Copy out exactly the line that contains "Date: 9 December 2021" and all lines following it to the end of the data.

+++ SOURCE DATA +++

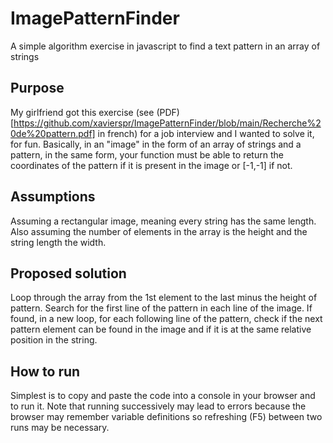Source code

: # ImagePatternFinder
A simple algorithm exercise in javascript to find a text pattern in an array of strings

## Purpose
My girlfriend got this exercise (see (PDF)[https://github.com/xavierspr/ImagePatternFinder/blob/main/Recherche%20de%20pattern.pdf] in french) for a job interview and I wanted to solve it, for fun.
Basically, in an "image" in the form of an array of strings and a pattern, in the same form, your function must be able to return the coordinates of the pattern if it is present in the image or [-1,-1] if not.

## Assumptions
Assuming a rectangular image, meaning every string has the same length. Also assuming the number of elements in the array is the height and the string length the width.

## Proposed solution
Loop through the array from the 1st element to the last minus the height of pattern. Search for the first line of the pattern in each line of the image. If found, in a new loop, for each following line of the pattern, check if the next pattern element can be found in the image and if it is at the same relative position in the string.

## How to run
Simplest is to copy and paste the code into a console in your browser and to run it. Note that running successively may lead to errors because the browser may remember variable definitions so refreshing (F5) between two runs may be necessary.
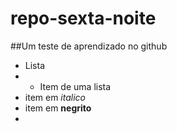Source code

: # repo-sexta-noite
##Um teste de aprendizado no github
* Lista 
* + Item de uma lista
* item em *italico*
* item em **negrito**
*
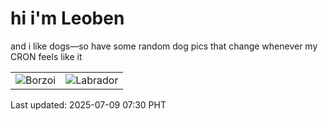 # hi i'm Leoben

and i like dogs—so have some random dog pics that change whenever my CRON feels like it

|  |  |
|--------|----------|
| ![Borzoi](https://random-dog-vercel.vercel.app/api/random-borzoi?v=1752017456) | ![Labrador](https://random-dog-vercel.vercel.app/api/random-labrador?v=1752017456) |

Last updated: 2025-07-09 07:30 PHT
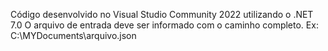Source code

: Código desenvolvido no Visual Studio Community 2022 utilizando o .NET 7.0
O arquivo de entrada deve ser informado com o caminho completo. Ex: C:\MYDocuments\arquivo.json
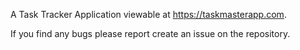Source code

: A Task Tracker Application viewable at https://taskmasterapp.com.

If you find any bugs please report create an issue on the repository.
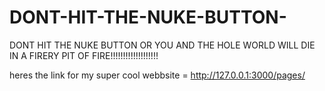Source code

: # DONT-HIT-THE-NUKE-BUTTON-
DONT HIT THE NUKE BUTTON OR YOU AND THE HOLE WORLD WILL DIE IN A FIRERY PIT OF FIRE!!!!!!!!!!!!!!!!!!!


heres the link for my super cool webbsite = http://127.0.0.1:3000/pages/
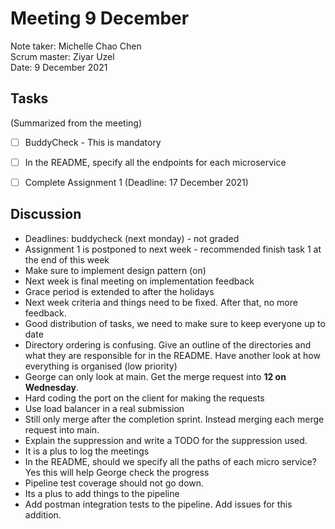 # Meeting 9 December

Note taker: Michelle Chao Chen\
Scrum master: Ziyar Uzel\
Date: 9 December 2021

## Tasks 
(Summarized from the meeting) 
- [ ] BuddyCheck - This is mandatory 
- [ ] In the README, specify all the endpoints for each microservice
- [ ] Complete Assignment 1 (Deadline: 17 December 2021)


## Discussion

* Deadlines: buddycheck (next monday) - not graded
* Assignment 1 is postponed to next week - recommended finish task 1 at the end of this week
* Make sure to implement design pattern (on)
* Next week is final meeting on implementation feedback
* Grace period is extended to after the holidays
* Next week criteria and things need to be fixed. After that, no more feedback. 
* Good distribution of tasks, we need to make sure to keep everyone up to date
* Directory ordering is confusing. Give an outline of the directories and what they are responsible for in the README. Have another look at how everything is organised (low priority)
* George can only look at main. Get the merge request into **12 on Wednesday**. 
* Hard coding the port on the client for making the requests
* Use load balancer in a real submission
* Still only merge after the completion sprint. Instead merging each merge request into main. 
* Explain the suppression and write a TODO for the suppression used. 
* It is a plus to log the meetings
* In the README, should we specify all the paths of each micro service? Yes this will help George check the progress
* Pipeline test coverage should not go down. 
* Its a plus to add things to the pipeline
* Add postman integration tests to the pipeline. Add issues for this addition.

+++

• TASK SOLUTION
Date: 9 December 2021

## Tasks 
(Summarized from the meeting) 
- [ ] BuddyCheck - This is mandatory 
- [ ] In the README, specify all the endpoints for each microservice
- [ ] Complete Assignment 1 (Deadline: 17 December 2021)


## Discussion

* Deadlines: buddycheck (next monday) - not graded
* Assignment 1 is postponed to next week - recommended finish task 1 at the end of this week
* Make sure to implement design pattern (on)
* Next week is final meeting on implementation feedback
* Grace period is extended to after the holidays
* Next week criteria and things need to be fixed. After that, no more feedback. 
* Good distribution of tasks, we need to make sure to keep everyone up to date
* Directory ordering is confusing. Give an outline of the directories and what they are responsible for in the README. Have another look at how everything is organised (low priority)
* George can only look at main. Get the merge request into **12 on Wednesday**. 
* Hard coding the port on the client for making the requests
* Use load balancer in a real submission
* Still only merge after the completion sprint. Instead merging each merge request into main. 
* Explain the suppression and write a TODO for the suppression used. 
* It is a plus to log the meetings
* In the README, should we specify all the paths of each micro service? Yes this will help George check the progress
* Pipeline test coverage should not go down. 
* Its a plus to add things to the pipeline
* Add postman integration tests to the pipeline. Add issues for this addition.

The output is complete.